[The task] Find "<strong>Strategic Industry Assessment:</strong>" in the data, then restate the line it sits in and every later line word for word, ending with the last line.

[Data provided]
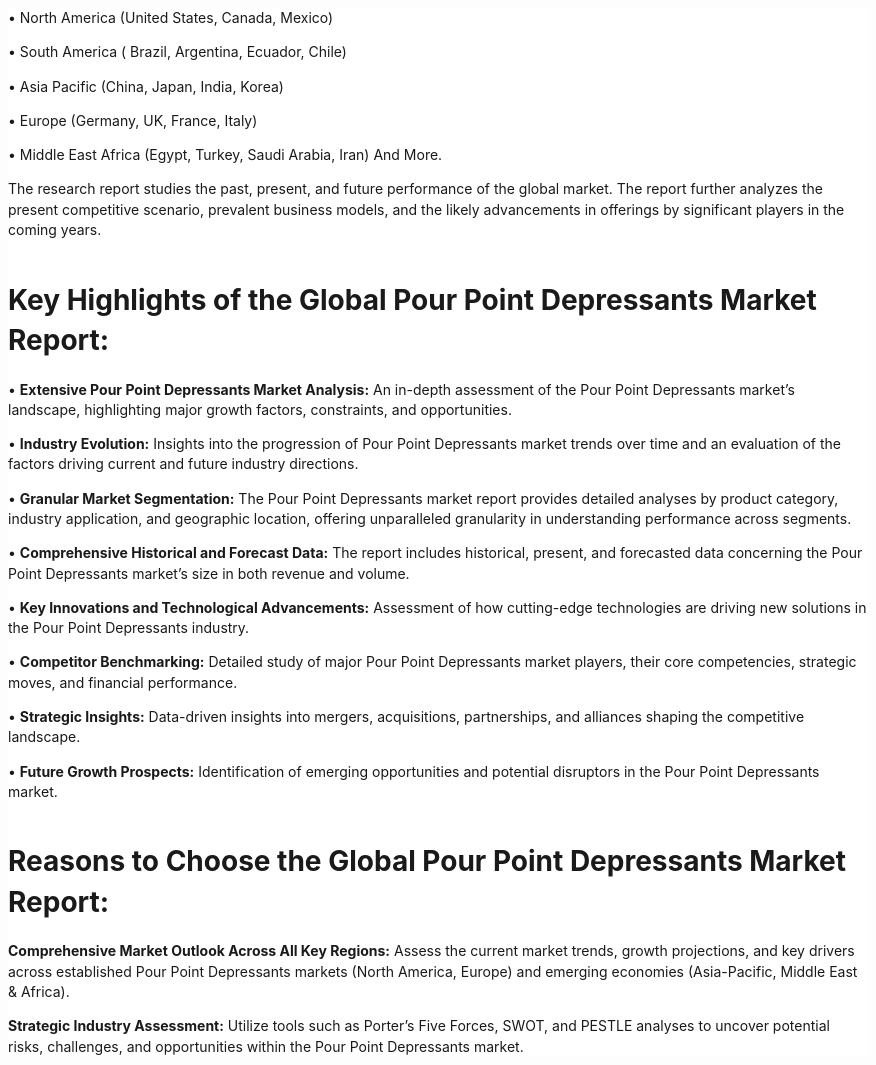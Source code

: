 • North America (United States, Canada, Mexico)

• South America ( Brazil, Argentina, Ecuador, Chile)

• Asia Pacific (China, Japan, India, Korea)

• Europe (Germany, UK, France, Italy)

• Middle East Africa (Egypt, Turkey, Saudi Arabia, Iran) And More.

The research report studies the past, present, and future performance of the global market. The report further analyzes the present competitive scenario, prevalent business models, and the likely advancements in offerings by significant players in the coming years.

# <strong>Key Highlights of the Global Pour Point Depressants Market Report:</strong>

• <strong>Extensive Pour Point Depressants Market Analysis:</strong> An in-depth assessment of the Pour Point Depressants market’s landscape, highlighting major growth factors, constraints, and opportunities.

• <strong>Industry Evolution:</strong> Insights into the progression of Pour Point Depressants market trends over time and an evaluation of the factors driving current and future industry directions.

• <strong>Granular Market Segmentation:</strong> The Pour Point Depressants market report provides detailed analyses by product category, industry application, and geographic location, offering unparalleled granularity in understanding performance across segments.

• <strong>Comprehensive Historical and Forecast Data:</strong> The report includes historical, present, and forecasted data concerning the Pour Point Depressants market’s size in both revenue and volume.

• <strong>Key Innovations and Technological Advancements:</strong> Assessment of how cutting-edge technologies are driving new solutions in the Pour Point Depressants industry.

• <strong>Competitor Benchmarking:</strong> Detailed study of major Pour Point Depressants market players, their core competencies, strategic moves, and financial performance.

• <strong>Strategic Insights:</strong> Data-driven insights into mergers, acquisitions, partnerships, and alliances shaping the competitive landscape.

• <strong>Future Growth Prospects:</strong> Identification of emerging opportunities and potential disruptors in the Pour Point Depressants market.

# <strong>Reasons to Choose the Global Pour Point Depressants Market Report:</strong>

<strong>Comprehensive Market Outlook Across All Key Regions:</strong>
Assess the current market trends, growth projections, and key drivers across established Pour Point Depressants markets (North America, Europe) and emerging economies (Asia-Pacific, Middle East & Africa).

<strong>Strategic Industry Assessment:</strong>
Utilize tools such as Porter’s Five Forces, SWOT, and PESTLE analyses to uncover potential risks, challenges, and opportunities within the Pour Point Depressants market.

[Solution for this task]
<strong>Strategic Industry Assessment:</strong>
Utilize tools such as Porter’s Five Forces, SWOT, and PESTLE analyses to uncover potential risks, challenges, and opportunities within the Pour Point Depressants market.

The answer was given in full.